Sterol Regulatory Element-Binding Protein-1c (SREBP-1c) is translated as an inactive precursor (P-SREBP-1c) postprandially. Low levels of unsaturated fatty acids (uFAs) and high insulin promote its proteolytic activation, yielding N-SREBP-1c that drives fatty acid (FA) biosynthesis. During fasting, however, lipogenesis is low, and adipose tissue lipolysis supplies the organism with FAs. Adipose Triglyceride Lipase (ATGL) is the rate-limiting enzyme for adipose tissue lipolysis, and it preferentially releases uFAs. Therefore, we hypothesized that adipose ATGL-derived uFAs suppress P-SREBP-1c activation in the liver.
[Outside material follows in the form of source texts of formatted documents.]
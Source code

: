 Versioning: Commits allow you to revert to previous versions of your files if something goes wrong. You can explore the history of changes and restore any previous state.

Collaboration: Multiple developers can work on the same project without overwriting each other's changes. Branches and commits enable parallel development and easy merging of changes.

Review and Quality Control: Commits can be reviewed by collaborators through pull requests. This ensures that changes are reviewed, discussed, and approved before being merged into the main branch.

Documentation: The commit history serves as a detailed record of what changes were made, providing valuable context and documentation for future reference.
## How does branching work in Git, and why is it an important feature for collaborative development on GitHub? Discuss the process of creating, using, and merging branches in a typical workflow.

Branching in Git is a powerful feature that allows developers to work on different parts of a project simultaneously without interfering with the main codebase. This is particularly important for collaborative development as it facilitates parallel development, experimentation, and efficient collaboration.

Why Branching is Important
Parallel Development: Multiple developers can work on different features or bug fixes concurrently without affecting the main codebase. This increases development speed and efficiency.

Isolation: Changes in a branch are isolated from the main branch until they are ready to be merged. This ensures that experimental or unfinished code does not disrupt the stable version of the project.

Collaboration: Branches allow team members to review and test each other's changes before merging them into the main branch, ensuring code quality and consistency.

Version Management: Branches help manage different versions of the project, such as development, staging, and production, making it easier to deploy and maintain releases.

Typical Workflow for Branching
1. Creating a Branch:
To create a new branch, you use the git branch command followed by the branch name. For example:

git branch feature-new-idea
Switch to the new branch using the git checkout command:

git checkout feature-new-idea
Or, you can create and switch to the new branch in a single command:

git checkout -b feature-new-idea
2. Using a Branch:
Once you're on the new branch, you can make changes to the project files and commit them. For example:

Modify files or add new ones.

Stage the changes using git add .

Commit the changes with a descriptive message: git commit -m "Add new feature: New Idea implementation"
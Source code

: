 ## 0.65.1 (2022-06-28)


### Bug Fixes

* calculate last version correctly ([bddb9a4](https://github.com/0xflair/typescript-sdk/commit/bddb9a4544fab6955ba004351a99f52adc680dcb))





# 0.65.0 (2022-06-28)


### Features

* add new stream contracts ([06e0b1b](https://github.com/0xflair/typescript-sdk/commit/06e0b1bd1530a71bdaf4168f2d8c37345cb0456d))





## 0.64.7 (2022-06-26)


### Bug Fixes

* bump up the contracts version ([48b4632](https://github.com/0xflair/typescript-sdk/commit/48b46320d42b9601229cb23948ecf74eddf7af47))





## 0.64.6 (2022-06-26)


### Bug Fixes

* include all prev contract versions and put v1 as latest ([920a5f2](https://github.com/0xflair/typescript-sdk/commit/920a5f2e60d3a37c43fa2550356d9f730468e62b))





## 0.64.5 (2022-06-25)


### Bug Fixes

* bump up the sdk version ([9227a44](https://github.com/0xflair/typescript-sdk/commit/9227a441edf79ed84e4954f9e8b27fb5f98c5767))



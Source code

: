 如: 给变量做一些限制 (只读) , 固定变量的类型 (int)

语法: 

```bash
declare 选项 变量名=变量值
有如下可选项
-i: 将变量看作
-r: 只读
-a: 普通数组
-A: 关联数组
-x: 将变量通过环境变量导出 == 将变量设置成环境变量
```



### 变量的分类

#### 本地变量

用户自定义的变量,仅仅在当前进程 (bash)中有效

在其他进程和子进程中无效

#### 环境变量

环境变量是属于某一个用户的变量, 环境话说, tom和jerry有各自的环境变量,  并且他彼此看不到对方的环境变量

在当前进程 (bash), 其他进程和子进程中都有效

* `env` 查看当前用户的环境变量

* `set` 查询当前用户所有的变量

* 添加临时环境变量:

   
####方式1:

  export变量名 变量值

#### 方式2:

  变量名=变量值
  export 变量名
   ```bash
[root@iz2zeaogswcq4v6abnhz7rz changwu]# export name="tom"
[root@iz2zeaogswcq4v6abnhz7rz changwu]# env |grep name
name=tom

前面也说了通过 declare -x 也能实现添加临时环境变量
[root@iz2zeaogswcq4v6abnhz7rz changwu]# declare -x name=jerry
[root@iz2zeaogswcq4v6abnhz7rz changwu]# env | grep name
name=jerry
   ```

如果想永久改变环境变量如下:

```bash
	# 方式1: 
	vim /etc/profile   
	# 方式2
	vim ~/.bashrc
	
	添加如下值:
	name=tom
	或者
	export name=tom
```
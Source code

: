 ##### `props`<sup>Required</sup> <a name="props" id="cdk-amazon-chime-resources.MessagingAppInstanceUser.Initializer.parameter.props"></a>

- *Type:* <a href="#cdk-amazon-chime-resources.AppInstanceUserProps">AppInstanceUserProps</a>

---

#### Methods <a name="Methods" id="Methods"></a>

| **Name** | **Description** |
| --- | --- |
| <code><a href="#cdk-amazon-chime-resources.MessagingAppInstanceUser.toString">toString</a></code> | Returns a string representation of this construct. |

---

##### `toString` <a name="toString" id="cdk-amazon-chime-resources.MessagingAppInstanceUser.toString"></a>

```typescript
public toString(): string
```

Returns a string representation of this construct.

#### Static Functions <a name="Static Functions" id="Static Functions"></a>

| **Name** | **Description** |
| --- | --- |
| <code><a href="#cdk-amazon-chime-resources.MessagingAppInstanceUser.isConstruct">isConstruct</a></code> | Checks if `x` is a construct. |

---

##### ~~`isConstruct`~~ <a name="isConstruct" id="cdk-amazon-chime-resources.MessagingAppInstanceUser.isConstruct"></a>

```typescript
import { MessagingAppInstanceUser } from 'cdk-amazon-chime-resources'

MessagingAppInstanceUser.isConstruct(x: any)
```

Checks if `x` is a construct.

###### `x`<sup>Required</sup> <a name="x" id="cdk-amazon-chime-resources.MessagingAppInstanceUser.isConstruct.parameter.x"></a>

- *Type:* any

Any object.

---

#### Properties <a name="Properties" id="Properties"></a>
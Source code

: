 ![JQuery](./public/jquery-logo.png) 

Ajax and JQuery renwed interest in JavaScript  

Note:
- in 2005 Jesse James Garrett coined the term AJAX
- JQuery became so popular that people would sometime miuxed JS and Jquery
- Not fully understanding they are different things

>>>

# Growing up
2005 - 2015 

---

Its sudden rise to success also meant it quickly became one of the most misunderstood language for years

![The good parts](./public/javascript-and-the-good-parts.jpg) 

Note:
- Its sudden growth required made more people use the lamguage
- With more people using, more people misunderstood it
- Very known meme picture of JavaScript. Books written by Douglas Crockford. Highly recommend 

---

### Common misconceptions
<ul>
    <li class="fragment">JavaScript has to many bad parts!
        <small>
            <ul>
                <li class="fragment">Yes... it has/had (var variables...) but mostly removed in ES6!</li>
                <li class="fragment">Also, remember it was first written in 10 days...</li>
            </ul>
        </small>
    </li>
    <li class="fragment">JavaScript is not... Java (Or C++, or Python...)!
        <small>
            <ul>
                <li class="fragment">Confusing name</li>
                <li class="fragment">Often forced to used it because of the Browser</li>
In this study, we show that (I) N-SREBP-1c is transiently higher in livers of fasted and refed adipose specific Atgl knockout mice than in control livers. (II) This effect is reversed by injection of uFAs. (III) uFAs inhibit endoplasmic reticulum to Golgi-apparatus transport of SREBP Cleavage-Activating Protein (SCAP) in hepatocytes, which is essential for SREBP activation. Our findings demonstrate that adipose tissue ATGL derived uFAs attenuate P-SREBP-1c activation in the liver mainly after refeeding. We propose that this ATGL/SREBP-1c axis adds an additional layer of coordination between lipogenesis and lipolysis.